The school district's role

An April 1962 Campus View Urban Renewal plan details the area was designated for single-family dwellings only until 2000, and those standards were to be automatically renewed every five years unless otherwise amended.

However, the plan also notes schools are allowed in that area as part of the urban renewal project.

If JCPS expands onto that property, the area would not be rezoned, but the district would need a conditional use permit, said Eric Barron, senior planner for Jefferson City.

Schools fall under all residential zoning codes, so the district's expansion would, for the most part, fit that use, he said.

"But it deserves an extra layer of review because of a higher potential of conflict with the surrounding land uses that are otherwise permitted in that district," Barron said.

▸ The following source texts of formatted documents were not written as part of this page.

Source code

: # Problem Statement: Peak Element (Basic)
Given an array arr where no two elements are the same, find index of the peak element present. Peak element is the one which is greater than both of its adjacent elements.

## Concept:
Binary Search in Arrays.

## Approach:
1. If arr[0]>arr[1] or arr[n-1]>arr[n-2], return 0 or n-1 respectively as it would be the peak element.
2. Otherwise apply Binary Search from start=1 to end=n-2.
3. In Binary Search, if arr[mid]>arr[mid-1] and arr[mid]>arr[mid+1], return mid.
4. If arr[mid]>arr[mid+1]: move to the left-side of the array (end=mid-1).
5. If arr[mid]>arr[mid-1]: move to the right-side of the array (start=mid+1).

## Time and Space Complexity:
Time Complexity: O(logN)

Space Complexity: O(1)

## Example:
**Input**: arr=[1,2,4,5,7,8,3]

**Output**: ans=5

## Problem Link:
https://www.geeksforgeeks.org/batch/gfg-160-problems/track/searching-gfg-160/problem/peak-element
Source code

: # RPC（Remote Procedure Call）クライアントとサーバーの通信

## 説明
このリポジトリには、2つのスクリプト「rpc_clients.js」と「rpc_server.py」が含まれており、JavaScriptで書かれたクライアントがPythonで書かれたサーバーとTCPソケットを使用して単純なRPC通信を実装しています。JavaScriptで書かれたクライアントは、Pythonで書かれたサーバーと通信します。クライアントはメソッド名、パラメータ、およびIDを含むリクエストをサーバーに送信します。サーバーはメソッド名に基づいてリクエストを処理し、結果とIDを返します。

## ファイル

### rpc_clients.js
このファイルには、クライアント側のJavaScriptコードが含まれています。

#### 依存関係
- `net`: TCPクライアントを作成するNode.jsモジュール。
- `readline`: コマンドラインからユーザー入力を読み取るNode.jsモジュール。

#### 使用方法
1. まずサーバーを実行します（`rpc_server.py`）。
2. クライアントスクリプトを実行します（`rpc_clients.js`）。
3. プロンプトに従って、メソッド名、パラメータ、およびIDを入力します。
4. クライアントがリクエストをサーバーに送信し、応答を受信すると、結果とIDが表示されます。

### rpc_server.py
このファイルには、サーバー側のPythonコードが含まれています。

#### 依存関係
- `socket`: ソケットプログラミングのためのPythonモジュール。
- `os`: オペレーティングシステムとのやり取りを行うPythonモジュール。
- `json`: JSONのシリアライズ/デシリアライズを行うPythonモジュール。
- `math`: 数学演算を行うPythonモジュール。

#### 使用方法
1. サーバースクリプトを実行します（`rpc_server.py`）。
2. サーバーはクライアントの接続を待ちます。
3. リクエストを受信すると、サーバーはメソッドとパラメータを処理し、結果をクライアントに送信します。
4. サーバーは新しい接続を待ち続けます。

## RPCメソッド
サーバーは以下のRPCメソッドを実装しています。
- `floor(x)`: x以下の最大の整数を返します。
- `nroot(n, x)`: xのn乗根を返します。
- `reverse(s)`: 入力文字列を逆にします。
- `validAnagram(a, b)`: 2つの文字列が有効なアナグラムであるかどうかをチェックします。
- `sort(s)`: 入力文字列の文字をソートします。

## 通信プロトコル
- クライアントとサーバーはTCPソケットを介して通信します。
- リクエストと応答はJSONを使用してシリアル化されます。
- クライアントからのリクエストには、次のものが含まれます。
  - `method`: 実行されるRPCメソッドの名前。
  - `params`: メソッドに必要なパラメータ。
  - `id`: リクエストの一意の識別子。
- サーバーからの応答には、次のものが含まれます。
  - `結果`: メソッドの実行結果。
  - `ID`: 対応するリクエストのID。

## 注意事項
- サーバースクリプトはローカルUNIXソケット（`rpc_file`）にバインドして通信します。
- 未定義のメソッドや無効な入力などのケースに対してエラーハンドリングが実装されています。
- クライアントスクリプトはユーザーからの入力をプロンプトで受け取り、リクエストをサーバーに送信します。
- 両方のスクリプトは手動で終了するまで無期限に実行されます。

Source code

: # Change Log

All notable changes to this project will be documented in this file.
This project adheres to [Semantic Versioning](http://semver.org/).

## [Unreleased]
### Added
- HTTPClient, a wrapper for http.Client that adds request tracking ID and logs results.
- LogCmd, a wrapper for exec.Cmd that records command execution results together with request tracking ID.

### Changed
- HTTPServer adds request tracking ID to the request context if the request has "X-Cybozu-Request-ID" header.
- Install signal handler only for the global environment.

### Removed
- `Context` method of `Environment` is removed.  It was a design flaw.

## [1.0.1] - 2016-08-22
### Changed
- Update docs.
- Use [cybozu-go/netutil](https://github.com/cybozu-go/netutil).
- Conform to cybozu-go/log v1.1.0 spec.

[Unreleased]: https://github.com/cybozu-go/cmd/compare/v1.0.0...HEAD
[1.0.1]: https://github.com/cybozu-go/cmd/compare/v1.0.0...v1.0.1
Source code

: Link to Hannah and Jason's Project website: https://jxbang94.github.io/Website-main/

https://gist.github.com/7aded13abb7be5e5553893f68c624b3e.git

The permit request would be reviewed by the Board of Adjustment, which would assess the impact to the area, and the public would have the opportunity to comment on the plans.

The JCPS Board of Education was scheduled to vote on purchasing the property Oct. 10 during its regular meeting, but the residents who spoke swayed them to table the vote until the Nov. 14 board meeting.

Halsey was among the many who shared their concerns and explained the neighborhood's history to the board.

"History is such an important aspect because it sets a precedent on so many people's rationales, and it sets the foundation and framework and history in terms of where someone is coming from and what their view is," said Board President John Ruth. "Understanding the history helps you better empathize with anyone in terms of their perspective on the issue."

The history of Roland Street is important to consider, Ruth said, before voting on the property purchase.

Even if the board opts not to buy the property, the high school at 609 Union St. will always be there, and there will still be space needs, he said.

Linthacum said district officials have discussed using the land for parking, to host the adult education program or to offer an alternative setting for students with behavioral issues.

He said the high school is short some 300 parking spaces. Students are parking around the perimeter of the high school, which presents a safety issue.

One resident suggested the high school use its driver's education lot for parking if it is desperate for space, so Linthacum decided to park there one day and time the walk to the high school.

It took him eight minutes, he said, and he had to cross Stadium Boulevard to make it to the high school.

The district wants to be a good neighbor regardless of whether it buys the property, Linthacum said. Most days, he drives to Roland Street and monitors the traffic activity, and he has met with the Jefferson City Police Department about patrolling the area more. During his visits, he said, he has picked up trash; and some school clubs have talked about picking up trash in that neighborhood as a community service project.

During the Kings' interview with the News Tribune, Joselyn King caught a group of boys cutting through the yard. She hurried out the front door and hollered at them to go around the block, not through her private yard.

She has posted dozens of "private property" signs around her home and yard, but she regularly finds them ripped down or ignored. Some of the trespassing is by Lincoln students, she said, but the majority is from the high school.

"The number of kids going through the neighborhood has reached a nuisance level," she said.

If the district buys the land, she fears more will make her yard a regular route to school.

Linthacum said all concerns are being considered before the district makes a decision. The district has to consider land if it comes up for sale and conjoins the high school because that opportunity is rare, he added.

"We've had some difficult conversations with folks. And we're not shying away from those, and we understand," he said. "We still have needs, and we're trying to address those as well."